Environmental NaCl affects C. elegans development and aging

Abstract

Sodium is an essential nutrient, but is toxic in excess. In humans, excessive dietary sodium can cause high blood pressure, which contributes to age-related diseases including stroke and heart disease. We used C. elegans to elucidate how sodium levels influence animal aging. Most experiments on this animal are conducted in standard culture conditions: Nematode Growth Medium (NGM) agar with a lawn of E. coli. Here, we report that the supplemental NaCl in standard NGM, 50 mM, accelerates aging and decreases lifespan. For comparison, we prepared NGM with reduced NaCl or excess NaCl. Considering reduced NaCl as a baseline, wild-type worms on standard NGM displayed normal development and fertility but reduced lifespan and health span, indicating toxicity in old animals.

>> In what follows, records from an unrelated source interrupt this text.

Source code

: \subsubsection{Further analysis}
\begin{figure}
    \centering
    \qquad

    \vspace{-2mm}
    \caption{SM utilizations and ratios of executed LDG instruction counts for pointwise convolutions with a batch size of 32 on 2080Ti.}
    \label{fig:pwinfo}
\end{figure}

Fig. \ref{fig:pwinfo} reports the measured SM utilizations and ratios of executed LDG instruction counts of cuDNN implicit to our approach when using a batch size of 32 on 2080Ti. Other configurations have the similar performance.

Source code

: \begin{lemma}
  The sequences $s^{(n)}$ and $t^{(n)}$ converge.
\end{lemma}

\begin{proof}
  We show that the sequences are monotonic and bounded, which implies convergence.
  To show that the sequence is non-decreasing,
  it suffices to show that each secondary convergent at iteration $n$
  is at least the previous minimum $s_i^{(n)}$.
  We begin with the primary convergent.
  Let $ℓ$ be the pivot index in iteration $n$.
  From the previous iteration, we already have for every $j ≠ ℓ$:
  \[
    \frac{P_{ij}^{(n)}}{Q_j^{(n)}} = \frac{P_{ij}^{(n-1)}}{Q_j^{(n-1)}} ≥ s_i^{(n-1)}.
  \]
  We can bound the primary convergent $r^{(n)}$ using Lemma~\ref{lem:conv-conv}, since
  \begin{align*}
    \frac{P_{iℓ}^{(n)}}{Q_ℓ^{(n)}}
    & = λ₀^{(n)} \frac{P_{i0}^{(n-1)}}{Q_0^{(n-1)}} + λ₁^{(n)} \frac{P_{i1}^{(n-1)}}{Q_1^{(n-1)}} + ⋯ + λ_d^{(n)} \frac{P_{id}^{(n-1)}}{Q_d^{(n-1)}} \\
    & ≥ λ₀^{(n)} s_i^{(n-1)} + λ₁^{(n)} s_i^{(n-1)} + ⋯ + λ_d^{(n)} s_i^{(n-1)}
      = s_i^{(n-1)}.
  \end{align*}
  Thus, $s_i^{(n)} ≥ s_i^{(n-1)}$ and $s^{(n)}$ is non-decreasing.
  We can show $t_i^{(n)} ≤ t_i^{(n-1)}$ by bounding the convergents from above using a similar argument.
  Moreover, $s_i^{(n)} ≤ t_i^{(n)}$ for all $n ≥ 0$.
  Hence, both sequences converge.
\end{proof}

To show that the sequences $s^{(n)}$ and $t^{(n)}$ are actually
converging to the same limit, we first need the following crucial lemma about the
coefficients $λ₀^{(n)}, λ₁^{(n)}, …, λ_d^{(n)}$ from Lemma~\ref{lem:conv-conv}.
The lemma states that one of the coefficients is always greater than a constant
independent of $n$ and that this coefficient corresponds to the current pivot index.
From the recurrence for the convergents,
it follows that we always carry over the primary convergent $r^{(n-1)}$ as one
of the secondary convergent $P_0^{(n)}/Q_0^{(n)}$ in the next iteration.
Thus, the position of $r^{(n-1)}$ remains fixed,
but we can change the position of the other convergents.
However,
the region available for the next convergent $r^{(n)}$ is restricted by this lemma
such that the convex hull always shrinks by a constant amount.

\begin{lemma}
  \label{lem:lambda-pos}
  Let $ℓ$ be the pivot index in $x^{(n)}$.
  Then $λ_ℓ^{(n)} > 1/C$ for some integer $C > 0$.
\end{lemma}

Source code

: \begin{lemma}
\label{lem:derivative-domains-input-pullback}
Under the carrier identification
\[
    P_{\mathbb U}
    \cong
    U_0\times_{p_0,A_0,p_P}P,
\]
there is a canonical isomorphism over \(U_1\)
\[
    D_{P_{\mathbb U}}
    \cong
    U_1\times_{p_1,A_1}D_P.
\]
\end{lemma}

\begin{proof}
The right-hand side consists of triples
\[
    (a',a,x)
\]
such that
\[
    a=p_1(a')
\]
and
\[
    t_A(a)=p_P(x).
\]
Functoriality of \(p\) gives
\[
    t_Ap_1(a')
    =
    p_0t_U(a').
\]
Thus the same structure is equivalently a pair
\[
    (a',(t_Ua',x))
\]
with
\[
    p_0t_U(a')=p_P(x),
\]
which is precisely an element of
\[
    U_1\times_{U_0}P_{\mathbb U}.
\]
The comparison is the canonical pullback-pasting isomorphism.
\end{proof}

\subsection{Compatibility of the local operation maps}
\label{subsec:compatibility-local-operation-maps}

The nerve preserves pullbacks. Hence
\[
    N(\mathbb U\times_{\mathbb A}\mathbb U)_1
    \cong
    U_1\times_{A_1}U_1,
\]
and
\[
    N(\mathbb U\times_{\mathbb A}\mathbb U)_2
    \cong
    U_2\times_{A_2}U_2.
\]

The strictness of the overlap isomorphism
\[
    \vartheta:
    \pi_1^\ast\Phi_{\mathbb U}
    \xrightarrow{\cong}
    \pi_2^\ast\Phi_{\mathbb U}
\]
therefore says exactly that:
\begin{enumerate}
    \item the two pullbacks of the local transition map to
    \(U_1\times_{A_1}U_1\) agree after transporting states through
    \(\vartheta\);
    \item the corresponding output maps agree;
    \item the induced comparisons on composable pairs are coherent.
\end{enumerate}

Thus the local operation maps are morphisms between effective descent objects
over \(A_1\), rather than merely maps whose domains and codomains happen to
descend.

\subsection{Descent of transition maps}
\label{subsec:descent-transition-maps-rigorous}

The long-lived mutants daf-2, age-1, and nuo-6, cultured on standard NGM, also displayed reduced lifespan. Thus, NaCl in standard NGM accelerates aging in multiple genetic backgrounds. Wild-type worms on excess NaCl displayed delayed development and reduced fertility, and reduced lifespan and health span, indicating toxicity in both young and old animals. These results suggest that young animals are relatively resistant to NaCl toxicity, but that aging causes progressive sensitivity, such that old animals display toxicity to both standard and excess NaCl. We investigated pathways that respond to NaCl. Young animals cultured with excess NaCl activated gpdh-1, a specific response to NaCl stress. Old animals cultured with excess NaCl activated gpdh-1 and hsp-6, a reporter for the mitochondrial unfolded protein response. Thus, excess NaCl activates multiple stress response pathways in older animals.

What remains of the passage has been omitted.